Bruce Chilton, a religion professor at Bard College whose book Rabbi Jesus was published in October, says recent scholarship finds a great deal more meaning and joy in the proceedings. Pilgrimages were festive occasions, with families or friends traveling together and camping overnight in the hills around the city and singing cheerful sacred songs outside the Temple. Although parts of the sacrifice would be immolated for the Lord or consumed by the priests, others would be cooked and shared by the pilgrims, who ate little meat the rest of the year. "Not only would they offer this very scarce protein to the deity," says Chilton, "but actually share a meal of meat with the Lord of Israel. The sense was one of wealth and celebration."

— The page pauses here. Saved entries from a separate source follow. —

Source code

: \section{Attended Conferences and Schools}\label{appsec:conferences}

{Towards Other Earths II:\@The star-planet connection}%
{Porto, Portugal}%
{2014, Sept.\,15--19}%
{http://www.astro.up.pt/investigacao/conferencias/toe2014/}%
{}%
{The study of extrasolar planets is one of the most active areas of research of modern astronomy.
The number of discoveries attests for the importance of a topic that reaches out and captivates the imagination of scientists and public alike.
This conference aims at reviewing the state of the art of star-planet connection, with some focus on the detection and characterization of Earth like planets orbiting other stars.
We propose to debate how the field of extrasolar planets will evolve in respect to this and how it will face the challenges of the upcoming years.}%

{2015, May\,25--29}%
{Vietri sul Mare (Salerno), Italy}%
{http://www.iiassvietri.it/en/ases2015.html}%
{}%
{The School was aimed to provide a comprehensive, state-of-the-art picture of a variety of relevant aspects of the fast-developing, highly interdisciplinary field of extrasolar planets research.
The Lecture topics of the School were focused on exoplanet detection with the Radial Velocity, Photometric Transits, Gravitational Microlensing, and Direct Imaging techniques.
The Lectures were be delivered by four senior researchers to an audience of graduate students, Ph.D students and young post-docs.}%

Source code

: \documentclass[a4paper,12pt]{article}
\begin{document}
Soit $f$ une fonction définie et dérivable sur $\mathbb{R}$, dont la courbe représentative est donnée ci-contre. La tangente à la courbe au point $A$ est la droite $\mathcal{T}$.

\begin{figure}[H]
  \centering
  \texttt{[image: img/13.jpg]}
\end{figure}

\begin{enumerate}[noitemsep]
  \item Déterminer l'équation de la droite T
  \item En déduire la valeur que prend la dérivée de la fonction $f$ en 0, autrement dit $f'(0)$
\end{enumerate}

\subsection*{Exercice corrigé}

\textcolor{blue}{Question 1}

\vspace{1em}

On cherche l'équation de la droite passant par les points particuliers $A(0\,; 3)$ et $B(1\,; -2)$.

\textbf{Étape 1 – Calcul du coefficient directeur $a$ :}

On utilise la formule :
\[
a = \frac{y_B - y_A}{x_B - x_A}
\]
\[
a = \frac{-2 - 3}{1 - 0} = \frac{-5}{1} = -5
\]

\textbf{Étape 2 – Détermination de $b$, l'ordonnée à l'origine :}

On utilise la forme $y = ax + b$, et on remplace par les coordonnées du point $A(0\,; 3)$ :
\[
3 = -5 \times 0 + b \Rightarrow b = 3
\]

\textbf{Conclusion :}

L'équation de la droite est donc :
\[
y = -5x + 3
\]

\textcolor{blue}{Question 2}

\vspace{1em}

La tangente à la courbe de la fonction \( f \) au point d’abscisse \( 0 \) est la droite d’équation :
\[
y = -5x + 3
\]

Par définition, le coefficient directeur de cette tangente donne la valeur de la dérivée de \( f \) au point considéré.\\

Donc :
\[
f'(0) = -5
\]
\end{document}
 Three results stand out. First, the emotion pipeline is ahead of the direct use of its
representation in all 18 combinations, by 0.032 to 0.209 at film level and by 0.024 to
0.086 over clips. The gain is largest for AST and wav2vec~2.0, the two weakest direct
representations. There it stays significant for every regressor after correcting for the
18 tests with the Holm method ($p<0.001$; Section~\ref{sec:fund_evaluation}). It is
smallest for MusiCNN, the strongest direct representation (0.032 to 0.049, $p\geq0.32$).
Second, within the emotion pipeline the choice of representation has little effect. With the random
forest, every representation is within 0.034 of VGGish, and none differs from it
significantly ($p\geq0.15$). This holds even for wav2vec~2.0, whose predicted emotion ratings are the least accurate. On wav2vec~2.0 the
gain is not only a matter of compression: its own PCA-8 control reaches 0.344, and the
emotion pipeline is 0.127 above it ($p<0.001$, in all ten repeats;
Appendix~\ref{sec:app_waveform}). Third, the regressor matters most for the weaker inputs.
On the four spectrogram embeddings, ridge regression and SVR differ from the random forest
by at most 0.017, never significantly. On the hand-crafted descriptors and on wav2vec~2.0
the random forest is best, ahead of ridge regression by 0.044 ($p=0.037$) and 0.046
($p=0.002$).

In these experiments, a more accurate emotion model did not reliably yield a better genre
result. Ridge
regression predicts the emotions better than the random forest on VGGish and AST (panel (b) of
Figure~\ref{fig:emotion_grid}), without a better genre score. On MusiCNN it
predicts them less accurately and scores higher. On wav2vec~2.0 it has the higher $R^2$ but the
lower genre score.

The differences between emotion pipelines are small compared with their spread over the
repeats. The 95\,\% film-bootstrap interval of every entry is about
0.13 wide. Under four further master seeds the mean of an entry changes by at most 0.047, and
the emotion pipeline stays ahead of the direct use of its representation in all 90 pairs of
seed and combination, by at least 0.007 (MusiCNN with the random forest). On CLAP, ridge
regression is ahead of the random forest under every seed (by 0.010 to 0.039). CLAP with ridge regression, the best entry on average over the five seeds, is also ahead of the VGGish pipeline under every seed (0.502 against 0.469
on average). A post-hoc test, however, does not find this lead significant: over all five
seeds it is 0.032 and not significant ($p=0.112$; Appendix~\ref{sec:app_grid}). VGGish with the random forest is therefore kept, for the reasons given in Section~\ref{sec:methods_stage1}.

Van Biema's description is a little disjointed at parts—the ending is particularly jumpy—and he never really follows through with his promise "to note, cautiously, the ways in which its vexations foreshadow those of Jerusalem today." But you have to admire his refusal to draw simple parallels between the political/ethnic conflicts in Jesus' Israel and in today's. "The situations now and then are not analogous," he writes. "Israel's current Jewish government, unlike the Roman Empire, is not alien to Jerusalem. The Palestinians are not as defenseless as the ancient Jews. … Still, the intertwined dynamic of military occupation and religious clash is shockingly familiar."